I am from Vermont, a state so small that politics have to be civil. It’s much harder to run an attack ad against your opponent when most of the voters in the state will have met that opponent, and seen first-hand that he or she is not actually a monster; it’s much harder to believe an attack ad when the person being attacked is your neighbor, coworker, or friend. I believe that a large percentage of the incivility in today’s political environment comes from a sense of disengagement. The average voter will never get to meet the candidates for president, so why shouldn’t we believe what we hear about them in the media? The media is, after all, the only contact we have with presidential candidates.

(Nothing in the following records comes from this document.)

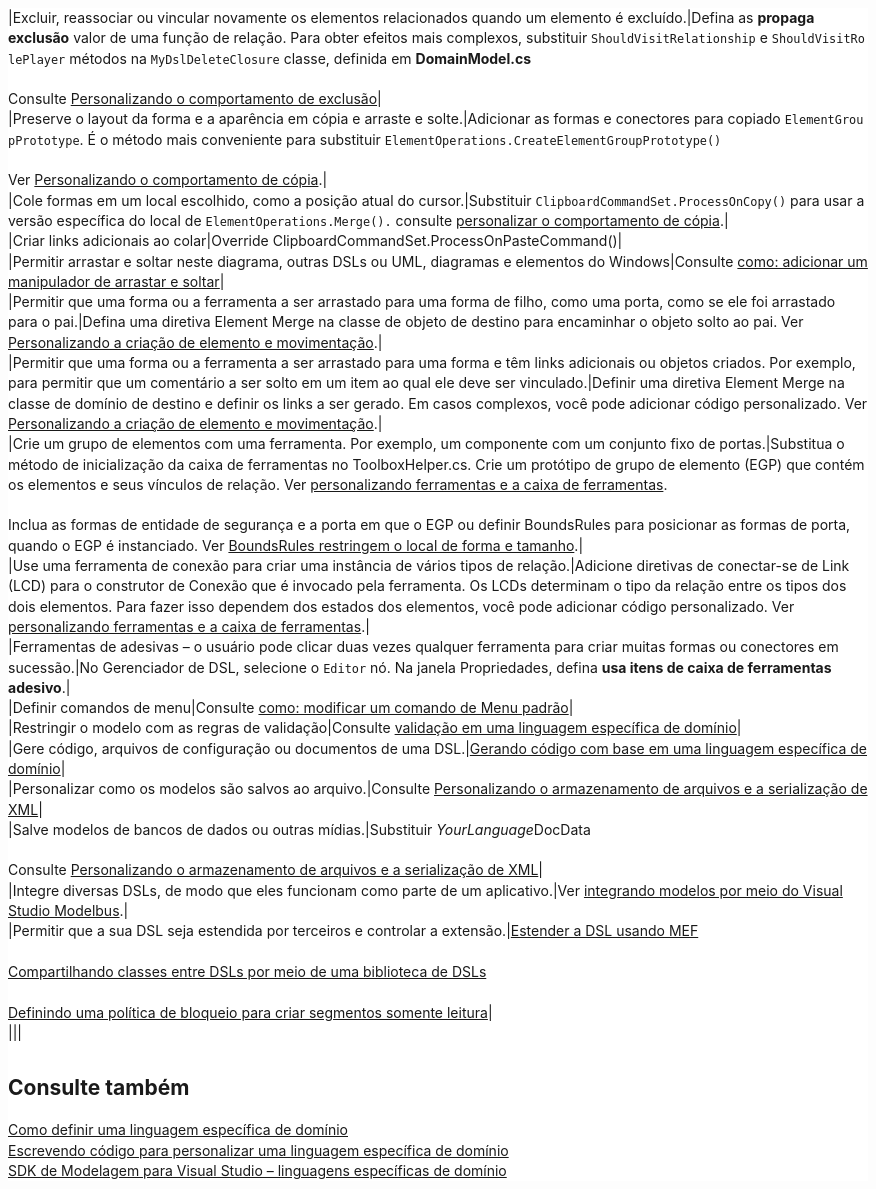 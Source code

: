 |Excluir, reassociar ou vincular novamente os elementos relacionados quando um elemento é excluído.|Defina as **propaga exclusão** valor de uma função de relação. Para obter efeitos mais complexos, substituir `ShouldVisitRelationship` e `ShouldVisitRolePlayer` métodos na `MyDslDeleteClosure` classe, definida em **DomainModel.cs**<br /><br /> Consulte [Personalizando o comportamento de exclusão](../modeling/customizing-deletion-behavior.md)|  
|Preserve o layout da forma e a aparência em cópia e arraste e solte.|Adicionar as formas e conectores para copiado `ElementGroupPrototype`. É o método mais conveniente para substituir `ElementOperations.CreateElementGroupPrototype()`<br /><br /> Ver [Personalizando o comportamento de cópia](../modeling/customizing-copy-behavior.md).|  
|Cole formas em um local escolhido, como a posição atual do cursor.|Substituir `ClipboardCommandSet.ProcessOnCopy()` para usar a versão específica do local de `ElementOperations.Merge().` consulte [personalizar o comportamento de cópia](../modeling/customizing-copy-behavior.md).|  
|Criar links adicionais ao colar|Override ClipboardCommandSet.ProcessOnPasteCommand()|  
|Permitir arrastar e soltar neste diagrama, outras DSLs ou UML, diagramas e elementos do Windows|Consulte [como: adicionar um manipulador de arrastar e soltar](../modeling/how-to-add-a-drag-and-drop-handler.md)|  
|Permitir que uma forma ou a ferramenta a ser arrastado para uma forma de filho, como uma porta, como se ele foi arrastado para o pai.|Defina uma diretiva Element Merge na classe de objeto de destino para encaminhar o objeto solto ao pai. Ver [Personalizando a criação de elemento e movimentação](../modeling/customizing-element-creation-and-movement.md).|  
|Permitir que uma forma ou a ferramenta a ser arrastado para uma forma e têm links adicionais ou objetos criados. Por exemplo, para permitir que um comentário a ser solto em um item ao qual ele deve ser vinculado.|Definir uma diretiva Element Merge na classe de domínio de destino e definir os links a ser gerado. Em casos complexos, você pode adicionar código personalizado. Ver [Personalizando a criação de elemento e movimentação](../modeling/customizing-element-creation-and-movement.md).|  
|Crie um grupo de elementos com uma ferramenta. Por exemplo, um componente com um conjunto fixo de portas.|Substitua o método de inicialização da caixa de ferramentas no ToolboxHelper.cs. Crie um protótipo de grupo de elemento (EGP) que contém os elementos e seus vínculos de relação. Ver [personalizando ferramentas e a caixa de ferramentas](../modeling/customizing-tools-and-the-toolbox.md).<br /><br /> Inclua as formas de entidade de segurança e a porta em que o EGP ou definir BoundsRules para posicionar as formas de porta, quando o EGP é instanciado. Ver [BoundsRules restringem o local de forma e tamanho](../modeling/boundsrules-constrain-shape-location-and-size.md).|  
|Use uma ferramenta de conexão para criar uma instância de vários tipos de relação.|Adicione diretivas de conectar-se de Link (LCD) para o construtor de Conexão que é invocado pela ferramenta. Os LCDs determinam o tipo da relação entre os tipos dos dois elementos. Para fazer isso dependem dos estados dos elementos, você pode adicionar código personalizado. Ver [personalizando ferramentas e a caixa de ferramentas](../modeling/customizing-tools-and-the-toolbox.md).|  
|Ferramentas de adesivas – o usuário pode clicar duas vezes qualquer ferramenta para criar muitas formas ou conectores em sucessão.|No Gerenciador de DSL, selecione o `Editor` nó. Na janela Propriedades, defina **usa itens de caixa de ferramentas adesivo**.|  
|Definir comandos de menu|Consulte [como: modificar um comando de Menu padrão](../modeling/how-to-modify-a-standard-menu-command-in-a-domain-specific-language.md)|  
|Restringir o modelo com as regras de validação|Consulte [validação em uma linguagem específica de domínio](../modeling/validation-in-a-domain-specific-language.md)|  
|Gere código, arquivos de configuração ou documentos de uma DSL.|[Gerando código com base em uma linguagem específica de domínio](../modeling/generating-code-from-a-domain-specific-language.md)|  
|Personalizar como os modelos são salvos ao arquivo.|Consulte [Personalizando o armazenamento de arquivos e a serialização de XML](../modeling/customizing-file-storage-and-xml-serialization.md)|  
|Salve modelos de bancos de dados ou outras mídias.|Substituir *YourLanguage*DocData<br /><br /> Consulte [Personalizando o armazenamento de arquivos e a serialização de XML](../modeling/customizing-file-storage-and-xml-serialization.md)|  
|Integre diversas DSLs, de modo que eles funcionam como parte de um aplicativo.|Ver [integrando modelos por meio do Visual Studio Modelbus](../modeling/integrating-models-by-using-visual-studio-modelbus.md).|  
|Permitir que a sua DSL seja estendida por terceiros e controlar a extensão.|[Estender a DSL usando MEF](../modeling/extend-your-dsl-by-using-mef.md)<br /><br /> [Compartilhando classes entre DSLs por meio de uma biblioteca de DSLs](../modeling/sharing-classes-between-dsls-by-using-a-dsl-library.md)<br /><br /> [Definindo uma política de bloqueio para criar segmentos somente leitura](../modeling/defining-a-locking-policy-to-create-read-only-segments.md)|  
|||  
  
## <a name="see-also"></a>Consulte também  
 [Como definir uma linguagem específica de domínio](../modeling/how-to-define-a-domain-specific-language.md)   
 [Escrevendo código para personalizar uma linguagem específica de domínio](../modeling/writing-code-to-customise-a-domain-specific-language.md)   
 [SDK de Modelagem para Visual Studio – linguagens específicas de domínio](../modeling/modeling-sdk-for-visual-studio-domain-specific-languages.md)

But in Vermont – and other small communities – we get to meet the candidates for political office, have conversations with them, and decide for ourselves whether we agree with their positions. In 2006 both candidates for the House of Representatives seat, Democrat Peter Welch and Republican Martha Rainville, vowed to never launch a personal attack against one another. They kept that vow, and their campaign was more engaging and substantive than any other campaign that I’ve followed. I ended up respecting both candidates more than I ever would have if they had been uncivil to one another.
I think the debate about religious freedom in the United States can benefit from this small-community style of politics. It is much harder to be uncivil to someone who you actually know. Unfortunately, even in America, the most religiously diverse country on earth, people can grow up without ever encountering members of other religious groups, which makes those groups seem strange or scary. Just as civility in politics is made easier through personal relationships, civility in discussions of religion is much easier to achieve when you know someone from another religion.
When I was young all I knew about the Church of Latter-Day Saints were a few less-than-flattering stereotypes that, as with most stereotypes, turned out to be largely untrue. But then, when I was thirteen, my father was diagnosed with cancer. In the aftermath of that diagnosis my family saw an outpouring of love and support from people from all walks of life. One of my dad’s good friends from work was an LDS church member, and he wanted to come to our house to perform a blessing on my father. My dad wasn’t an LDS member, and he wasn’t going to become one. His friend knew that. He wasn’t trying to convert my dad, or proselytize to him. He simply cared about my dad, and wanted to offer him whatever protection he could. The blessing ceremony was incredibly moving, and something that I still think about seven years later. Performing that blessing was that friend’s way of showing how much he cared about my father, and we deeply appreciated that sentiment.
Every religion has practices that, when taken out of context, can seem scary and unfamiliar, just as people who we don’t know can be more easily portrayed in a negative light. Many people are concerned about mosques being built in their communities, but these people would likely be less concerned if they knew someone who was Muslim, and saw that Muslims, like people from all other faith traditions, use their faith as a source of internal strength, and as a way to comfort others.
Describing the need for interfaith conversations and friendships is hardly original, but that’s because it really is immeasurably important. Before we speak uncivilly about a group of people, in the spheres of either religion or politics, we should first get to know someone from that group. As I learned from my years in Vermont, and from the interfaith dialogues that I’ve had throughout my life, once you know that person you may find that you don’t have anything uncivil to say after all.
Eliza B. summer of 2010 Policy Intern, Interfaith Alliance.